Occidente: se il 'tramonto' è un nuovo inizio

di FRANCESCO GRECO - “Capire il mondo per me significa essere all'altezza del mondo. Della vita è essenziale la durezza...”. Diciamolo: ci sono opere, e scrittori, più citati che letti. Pochi possono dire di essere arrivati all'ultima pagina del “Nome della rosa” come del monumentale “Orcynus Orca” di Stefano D'Arrigo.

E quanti possono vantarsi di essersi addentrati nei meandri più segreti dell'opera di Proust?  “Il tramonto dell'Occidente” (Lineamenti di una morfologia della storia universale, prima parte “Forma e realtà”), di Oswald Splenger (1880-1936), Nino Aragno Editore, Torino 2017, pp. 677, euro 40,00 (a cura di Giuseppe Raciti), è una di queste.
 
E' stata letta da destra come il ripristino dei valori della tradizione, e da sinistra, che ci ha visto i toni apocalittici, millenaristici del declino irreversibile.

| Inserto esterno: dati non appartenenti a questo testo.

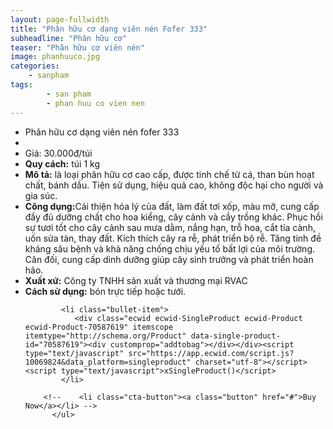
 ```yaml
---
layout: page-fullwidth
title: "Phân hữu cơ dạng viên nén Fofer 333"
subheadline: "Phân hữu cơ"
teaser: "Phân hữu cơ viên nén"
image: phanhuuco.jpg
categories:
    - sanpham
tags:
        - san pham
        - phan huu co vien nen
---
```

<!--more-->
 

<div class="row t60">
          <ul class="pricing-table">
            <li class="title">Phân hữu cơ dạng viên nén fofer 333</li>
            <li class="bullet-item"><a href=""><img src="{{ site.urlimg }}tinhdausa_1.jpg" alt=""></a></li>
            <li class="price">Giá: 30.000đ/túi</li>
            <li class="bullet-item"><b>Quy cách:</b> túi 1 kg</li>
            <li class="bullet-item"><b>Mô tả:</b> là loại phân hữu cơ cao cấp, được tinh chế từ cá, than bùn hoạt chất, bánh dầu. Tiện sử dụng, hiệu quả cao, không độc hại cho người và gia súc. </li>
            <li class="bullet-item"><b>Công dụng:</b>Cải thiện hóa lý của đất, làm đất tơi xốp, màu mỡ, cung cấp đầy đủ dưỡng chất cho hoa kiểng, cây cảnh và cầy trồng khác. Phục hồi sự tươi tốt cho cây cảnh sau mưa dằm, nắng hạn, trỗ hoa, cắt tỉa cành, uốn sửa tàn, thay đất. Kích thích cây ra rễ, phát triển bộ rễ. Tăng tính đề kháng sâu bệnh và khả năng chống chịu yếu tố bất lợi của môi trường. Cân đối, cung cấp dinh dưỡng giúp cây sinh trưởng và phát triển hoàn hảo.</li>
            <li class="bullet-item"><b>Xuất xứ:</b> Công ty TNHH sản xuất và thương mại RVAC</li>
            <li class="bullet-item"><b>Cách sử dụng:</b> bón trực tiếp hoặc tưới.</li>
            
            <li class="bullet-item">
               <div class="ecwid ecwid-SingleProduct ecwid-Product ecwid-Product-70587619" itemscope itemtype="http://schema.org/Product" data-single-product-id="70587619"><div customprop="addtobag"></div></div><script type="text/javascript" src="https://app.ecwid.com/script.js?10069824&data_platform=singleproduct" charset="utf-8"></script><script type="text/javascript">xSingleProduct()</script>
            </li>

        <!--    <li class="cta-button"><a class="button" href="#">Buy Now</a></li> -->
          </ul>
</div>
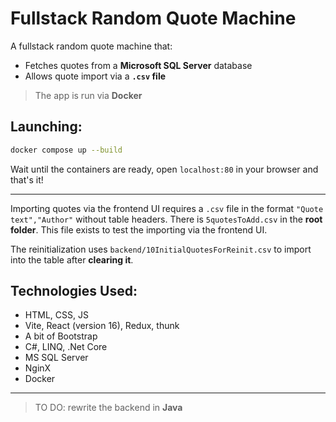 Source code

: # Fullstack Random Quote Machine
A fullstack random quote machine that:

* Fetches quotes from a **Microsoft SQL Server** database
* Allows quote import via a **`.csv` file**
>The app is run via **Docker**

## Launching:

```bash
docker compose up --build
```
Wait until the containers are ready, open `localhost:80` in your browser and that's it!

---

Importing quotes via the frontend UI requires a `.csv` file in the format `"Quote text","Author"` without table headers. There is `5quotesToAdd.csv` in the **root folder**. This file exists to test the importing via the frontend UI.

The reinitialization uses `backend/10InitialQuotesForReinit.csv` to import into the table after **clearing it**.

## Technologies Used:
- HTML, CSS, JS
- Vite, React (version 16), Redux, thunk
- A bit of Bootstrap
- C#, LINQ, .Net Core
- MS SQL Server
- NginX
- Docker

---
>TO DO: rewrite the backend in **Java** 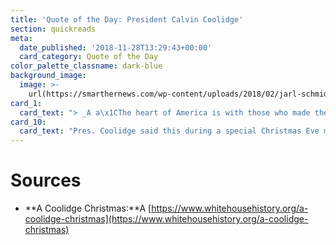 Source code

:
 ```yaml
---
title: 'Quote of the Day: President Calvin Coolidge'
section: quickreads
meta:
  date_published: '2018-11-28T13:29:43+00:00'
  card_category: Quote of the Day
color_palette_classname: dark-blue
background_image:
  image: >-
    url(https://smarthernews.com/wp-content/uploads/2018/02/jarl-schmidt-557318-360x360.jpg)
card_1:
  card_text: "> _A a\x1CThe heart of America is with those who made the great sacrifice in defense of our ideals.a\x1D_"
card_10:
  card_text: "Pres. Coolidge said this during a special Christmas Eve message to the nationa\x19s veterans in 1923, before walking out to light the first National Christmas Tree. On Christmas Day, Pres. Coolidge & his family spent 3 hrs with veterans of WWI at Walter Reed Hospital.\n\n[view sources](https://smarthernews.com/18-11-28-qtd/)"
---
```

Sources
=======

*   **A Coolidge Christmas:**A [https://www.whitehousehistory.org/a-coolidge-christmas](https://www.whitehousehistory.org/a-coolidge-christmas) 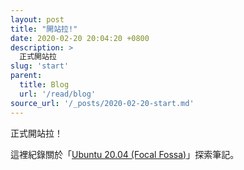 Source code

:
 ```yaml
---
layout: post
title: "開站拉!"
date: 2020-02-20 20:04:20 +0800
description: >
  正式開站拉
slug: 'start'
parent:
  title: Blog
  url: '/read/blog'
source_url: '/_posts/2020-02-20-start.md'  
---
```


正式開站拉！

這裡紀錄關於「[Ubuntu 20.04 (Focal Fossa)](https://wiki.ubuntu.com/FocalFossa)」探索筆記。
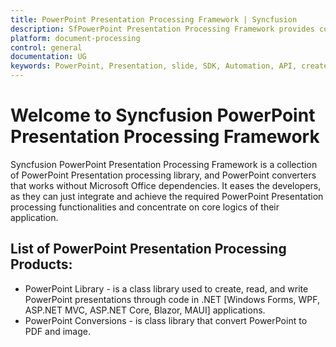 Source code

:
 ```yaml
---
title: PowerPoint Presentation Processing Framework | Syncfusion
description: SfPowerPoint Presentation Processing Framework provides code and PowerPoint converters that works without Microsoft Office dependencies.
platform: document-processing
control: general
documentation: UG
keywords: PowerPoint, Presentation, slide, SDK, Automation, API, create, convert, read
---
```


# Welcome to Syncfusion PowerPoint Presentation Processing Framework

Syncfusion PowerPoint Presentation Processing Framework is a collection of PowerPoint Presentation processing library, and PowerPoint converters that works without Microsoft Office dependencies. It eases the developers, as they can just integrate and achieve the required PowerPoint Presentation processing functionalities and concentrate on core logics of their application.


## List of PowerPoint Presentation Processing Products:

* PowerPoint Library - is a class library used to create, read, and write PowerPoint presentations through code in .NET [Windows Forms, WPF, ASP.NET MVC, ASP.NET Core, Blazor, MAUI] applications.
* PowerPoint Conversions - is class library that convert PowerPoint to PDF and image.

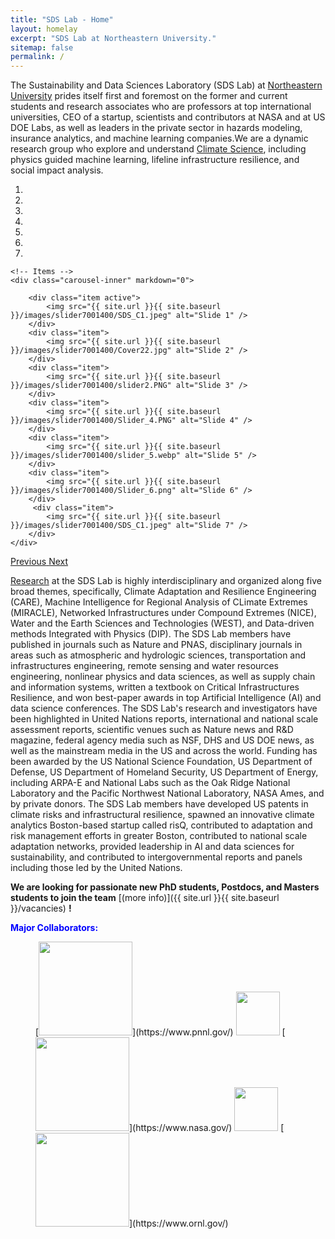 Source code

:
```yaml
---
title: "SDS Lab - Home"
layout: homelay
excerpt: "SDS Lab at Northeastern University."
sitemap: false
permalink: /
---
```


The Sustainability and Data Sciences Laboratory (SDS Lab) at [Northeastern University](https://www.northeastern.edu/) prides itself first and foremost on the former and current students and research associates who are professors at top international universities, CEO of a startup, scientists and contributors at NASA and at US DOE Labs, as well as leaders in the private sector in hazards modeling, insurance analytics, and machine learning companies.We are a dynamic research group who explore and understand [Climate Science](http://condensedconcepts.blogspot.nl/2013/05/what-is-quantum-matter.html), including physics guided machine learning, lifeline infrastructure resilience, and social impact analysis.


<div markdown="0" id="carousel" class="carousel slide" data-ride="carousel" data-interval="5000" data-pause="hover" >
    <!-- Menu -->
    <ol class="carousel-indicators">
        <li data-target="#carousel" data-slide-to="0" class="active"></li>
        <li data-target="#carousel" data-slide-to="1"></li>
        <li data-target="#carousel" data-slide-to="2"></li>
        <li data-target="#carousel" data-slide-to="3"></li>
        <li data-target="#carousel" data-slide-to="4"></li>
        <li data-target="#carousel" data-slide-to="5"></li>
        <li data-target="#carousel" data-slide-to="6"></li>
    </ol>

    <!-- Items -->
    <div class="carousel-inner" markdown="0">

        <div class="item active">
            <img src="{{ site.url }}{{ site.baseurl }}/images/slider7001400/SDS_C1.jpeg" alt="Slide 1" />
        </div>
        <div class="item">
            <img src="{{ site.url }}{{ site.baseurl }}/images/slider7001400/Cover22.jpg" alt="Slide 2" />
        </div>
        <div class="item">
            <img src="{{ site.url }}{{ site.baseurl }}/images/slider7001400/slider2.PNG" alt="Slide 3" />
        </div>
        <div class="item">
            <img src="{{ site.url }}{{ site.baseurl }}/images/slider7001400/Slider_4.PNG" alt="Slide 4" />
        </div>
        <div class="item">
            <img src="{{ site.url }}{{ site.baseurl }}/images/slider7001400/slider_5.webp" alt="Slide 5" />
        </div>
        <div class="item">
            <img src="{{ site.url }}{{ site.baseurl }}/images/slider7001400/Slider_6.png" alt="Slide 6" />
        </div>       
         <div class="item">
            <img src="{{ site.url }}{{ site.baseurl }}/images/slider7001400/SDS_C1.jpeg" alt="Slide 7" />
        </div>
    </div>
  <a class="left carousel-control" href="#carousel" role="button" data-slide="prev">
    <span class="glyphicon glyphicon-chevron-left" aria-hidden="true"></span>
    <span class="sr-only">Previous</span>
  </a>
  <a class="right carousel-control" href="#carousel" role="button" data-slide="next">
    <span class="glyphicon glyphicon-chevron-right" aria-hidden="true"></span>
    <span class="sr-only">Next</span>
  </a>
</div>

[Research](research) at the SDS Lab is highly interdisciplinary and organized along five broad themes, specifically, Climate Adaptation and Resilience Engineering (CARE), Machine Intelligence for Regional Analysis of CLimate Extremes (MIRACLE), Networked Infrastructures under Compound Extremes (NICE), Water and the Earth Sciences and Technologies (WEST), and Data-driven methods Integrated with Physics (DIP). The SDS Lab members have published in journals such as Nature and PNAS, disciplinary journals in areas such as atmospheric and hydrologic sciences, transportation and infrastructures engineering, remote sensing and water resources engineering, nonlinear physics and data sciences, as well as supply chain and information systems, written a textbook on Critical Infrastructures Resilience, and won best-paper awards in top Artificial Intelligence (AI) and data science conferences. The SDS Lab's research and investigators have been highlighted in United Nations reports, international and national scale assessment reports, scientific venues such as Nature news and R&D magazine, federal agency media such as NSF, DHS and US DOE news, as well as the mainstream media in the US and across the world. Funding has been awarded by the US National Science Foundation, US Department of Defense, US Department of Homeland Security, US Department of Energy, including ARPA-E and National Labs such as the Oak Ridge National Laboratory and the Pacific Northwest National Laboratory, NASA Ames, and by private donors. The SDS Lab members have developed US patents in climate risks and infrastructural resilience, spawned an innovative climate analytics Boston-based startup called risQ, contributed to adaptation and risk management efforts in greater Boston, contributed to national scale adaptation networks, provided leadership in AI and data sciences for sustainability, and contributed to intergovernmental reports and panels including those led by the United Nations. 


 **We are  looking for passionate new PhD students, Postdocs, and Masters students to join the team** [(more info)]({{ site.url }}{{ site.baseurl }}/vacancies) **!**

<!-- blank line -->
<span style="color:blue">**Major Collaborators:**</span>
<!-- blank line -->
<figure class="fourth">
  [<img src="{{ site.url }}{{ site.baseurl }}/images/logopic/brand_01.png" style="width: 150px">](https://www.pnnl.gov/)
  <img src="{{ site.url }}{{ site.baseurl }}/images/logopic/blank.PNG" style="width: 70px">
  [<img src="{{ site.url }}{{ site.baseurl }}/images/logopic/brand_02.png" style="width: 150px">](https://www.nasa.gov/)
  <img src="{{ site.url }}{{ site.baseurl }}/images/logopic/blank.PNG" style="width: 70px">
  [<img src="{{ site.url }}{{ site.baseurl }}/images/logopic/brand_03.png" style="width: 150px">](https://www.ornl.gov/)
</figure>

Vero è che la traduzione di Julius Evola (1957) è stata una diminutio soffocante, per quella che in realtà è una “visione” messa giù quasi in trance, come sotto dettatura, in stato di grazia dal filosofo tedesco, essenziale nello stile pregno e nudo, denso però di allegorie trasparenti, ma ancor di più carsiche.
 
Pensato prima della Grande Guerra, il “tramonto” uscì alla sua fine, mentre già se ne incubava un'altra e sulloo sfondo appariva il socialismo incarnato in una speranza degna di maieutica.
 
Dov'è allora la forza del “tramonto”? Più che nel legittimare “la nostra inconsistenza culturale e politica”, nei suoi infiniti livelli temporali, nei giochi e i rimandi interculturali, contaminazioni della parola e del senso che scorrono separati, s'intrecciano, si riseparano, in un divertissment di grande seduzione estetica e intellettuale, che confina in un silenzio calcinato il lettore d'ogni tempo appena prende atto che “ogni moto propulsivo, ogni contesa / nel Dio sovrano è quiete” (Goethe).     
 
Spengler fa coincidere il tramonto dell'Occidente visto come centro della civiltà, con la nebulizzazione di quella che lo ha ispirato e che lo regge nei suoi archetipi fondanti: quella classica. Intravede la ciclicità degli accadimenti e dei personaggi della storia.
 
Meglio sarebbe però leggere il “tramonto” con lo sguardo nuovo, ripulito da ogni sedimentazione e speculazione, come se fosse stato appena scritto. Se ne ammirebebbe quel suo afflato immortale che Spengler – che riconosce in Goethe per il “metodo” e in Nietsche per “l'impostazione delle questioni” i suoi credits - vi ha infuso, oltre che echi, illuminazioni, urla di estrema attualità.